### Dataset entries

┄┄┄┄┄┄┄┄┄┄┄┄┄┄┄┄┄┄┄┄

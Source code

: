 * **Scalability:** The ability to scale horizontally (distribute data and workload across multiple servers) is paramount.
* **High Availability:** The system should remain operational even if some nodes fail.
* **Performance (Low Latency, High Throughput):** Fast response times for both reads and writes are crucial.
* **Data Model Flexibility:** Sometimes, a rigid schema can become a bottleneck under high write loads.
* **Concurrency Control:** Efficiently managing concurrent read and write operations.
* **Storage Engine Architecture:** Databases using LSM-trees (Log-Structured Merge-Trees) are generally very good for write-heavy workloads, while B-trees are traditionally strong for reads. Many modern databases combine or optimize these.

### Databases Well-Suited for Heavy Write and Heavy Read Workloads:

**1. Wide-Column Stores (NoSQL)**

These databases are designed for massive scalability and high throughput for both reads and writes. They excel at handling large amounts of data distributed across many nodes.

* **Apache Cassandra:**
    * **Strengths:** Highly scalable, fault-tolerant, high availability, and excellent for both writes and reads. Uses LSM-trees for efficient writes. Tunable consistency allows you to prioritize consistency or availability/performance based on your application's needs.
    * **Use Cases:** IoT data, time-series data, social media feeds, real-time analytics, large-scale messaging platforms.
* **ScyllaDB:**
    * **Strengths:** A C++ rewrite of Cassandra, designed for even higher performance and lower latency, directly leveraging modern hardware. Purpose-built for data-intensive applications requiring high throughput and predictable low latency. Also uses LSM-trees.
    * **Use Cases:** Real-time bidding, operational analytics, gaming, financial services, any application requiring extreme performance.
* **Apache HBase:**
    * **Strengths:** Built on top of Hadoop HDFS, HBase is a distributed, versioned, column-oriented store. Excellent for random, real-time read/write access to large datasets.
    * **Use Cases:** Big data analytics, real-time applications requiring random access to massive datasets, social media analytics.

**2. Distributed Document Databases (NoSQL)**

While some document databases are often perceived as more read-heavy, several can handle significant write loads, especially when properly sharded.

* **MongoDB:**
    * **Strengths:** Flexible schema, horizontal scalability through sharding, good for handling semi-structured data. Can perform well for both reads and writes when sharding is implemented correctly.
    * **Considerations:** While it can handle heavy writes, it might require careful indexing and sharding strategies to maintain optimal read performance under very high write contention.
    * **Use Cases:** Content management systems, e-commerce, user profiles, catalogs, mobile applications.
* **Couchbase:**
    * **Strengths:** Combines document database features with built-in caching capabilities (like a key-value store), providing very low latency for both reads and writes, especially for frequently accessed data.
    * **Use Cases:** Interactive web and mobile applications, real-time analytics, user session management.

┄┄┄┄┄┄┄┄┄┄┄┄┄┄┄┄┄┄┄┄

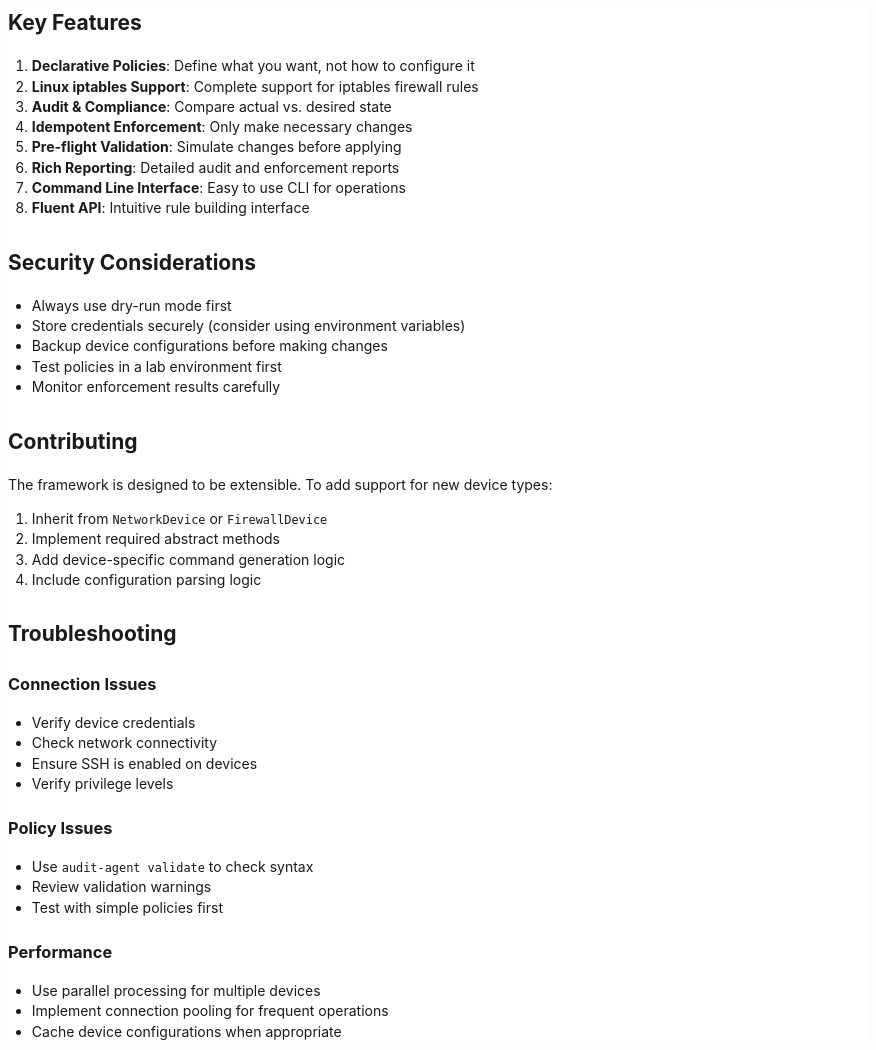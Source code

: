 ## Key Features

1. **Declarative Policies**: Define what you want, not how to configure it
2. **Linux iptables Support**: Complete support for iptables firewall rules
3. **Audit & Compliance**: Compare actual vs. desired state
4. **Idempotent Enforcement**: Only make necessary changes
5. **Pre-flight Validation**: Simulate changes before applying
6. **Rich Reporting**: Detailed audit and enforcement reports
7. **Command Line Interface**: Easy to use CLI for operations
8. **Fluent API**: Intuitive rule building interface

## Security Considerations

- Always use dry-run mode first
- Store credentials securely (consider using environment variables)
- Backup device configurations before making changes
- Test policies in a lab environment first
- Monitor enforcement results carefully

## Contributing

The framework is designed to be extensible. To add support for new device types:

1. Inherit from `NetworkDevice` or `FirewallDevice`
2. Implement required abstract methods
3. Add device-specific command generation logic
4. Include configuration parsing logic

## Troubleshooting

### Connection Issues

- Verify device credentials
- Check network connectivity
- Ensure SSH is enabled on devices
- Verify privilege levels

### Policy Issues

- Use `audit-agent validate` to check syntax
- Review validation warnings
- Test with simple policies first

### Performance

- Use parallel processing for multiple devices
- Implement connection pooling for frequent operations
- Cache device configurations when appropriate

┄┄┄┄┄┄┄┄┄┄┄┄┄┄┄┄┄┄┄┄

### Problem statement
Look through the entries above and quote exactly the lines from the line with "- Ensure SSH is enabled on devices" to the line with "- Cache device", counting both of those lines.

### Answer box
- Ensure SSH is enabled on devices
- Verify privilege levels

### Policy Issues

- Use `audit-agent validate` to check syntax
- Review validation warnings
- Test with simple policies first

### Performance

- Use parallel processing for multiple devices
- Implement connection pooling for frequent operations
- Cache device configurations when appropriate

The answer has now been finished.